▶ [Work to complete] Output every entry exactly as written, skipping any pictures.

(Dataset entries)
──────
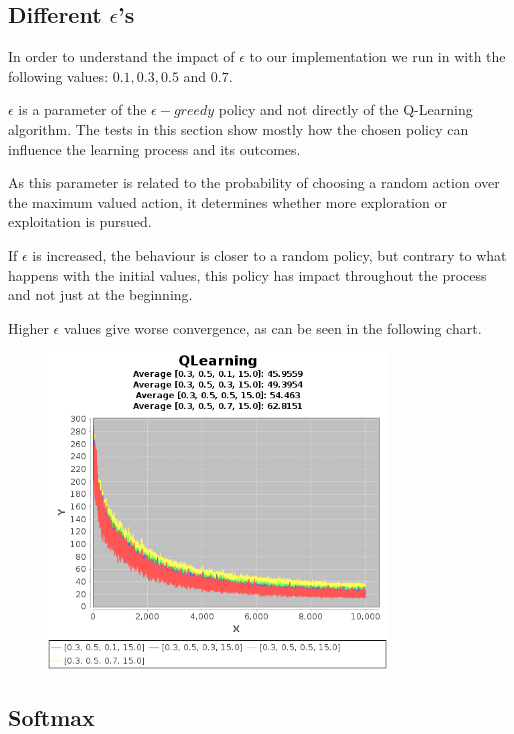 \documentclass{article}
\begin{document}
\subsection{Different $\epsilon$'s}
\label{ep}
In order to understand the impact of $\epsilon$ to our implementation we run
in with the following values:
$0.1, 0.3, 0.5$ and $0.7$.

$\epsilon$ is a parameter of the $\epsilon-greedy$ policy and not directly of the Q-Learning algorithm. The tests in this section show mostly how the chosen policy can
influence the learning process and its outcomes. 

As this parameter is related to the probability of choosing a random action over
the maximum valued action, it determines whether more exploration or exploitation is pursued.

If $\epsilon$ is increased, the behaviour is closer to a random
policy, but contrary to what happens with the initial values, this policy has
impact throughout the process and not just at the beginning.

Higher $\epsilon$ values give worse convergence, as can be seen in the following
chart.

\begin{figure}[htbp]
\centering
\includegraphics[width=0.8\textwidth]{res/alpha_03_gama_05_epsilon_01_to_07_IV_15.png}
\end{figure}

\subsection{Softmax}
\label{softmax}
\end{document}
──────
▶ [Solution for this problem]
 \documentclass{article}
\begin{document}
\subsection{Different $\epsilon$'s}
\label{ep}
In order to understand the impact of $\epsilon$ to our implementation we run
in with the following values:
$0.1, 0.3, 0.5$ and $0.7$.

$\epsilon$ is a parameter of the $\epsilon-greedy$ policy and not directly of the Q-Learning algorithm. The tests in this section show mostly how the chosen policy can
influence the learning process and its outcomes. 

As this parameter is related to the probability of choosing a random action over
the maximum valued action, it determines whether more exploration or exploitation is pursued.

If $\epsilon$ is increased, the behaviour is closer to a random
policy, but contrary to what happens with the initial values, this policy has
impact throughout the process and not just at the beginning.

Higher $\epsilon$ values give worse convergence, as can be seen in the following
chart.

\begin{figure}[htbp]
\centering
\includegraphics[width=0.8\textwidth]{res/alpha_03_gama_05_epsilon_01_to_07_IV_15.png}
\end{figure}

\subsection{Softmax}
\label{softmax}
\end{document}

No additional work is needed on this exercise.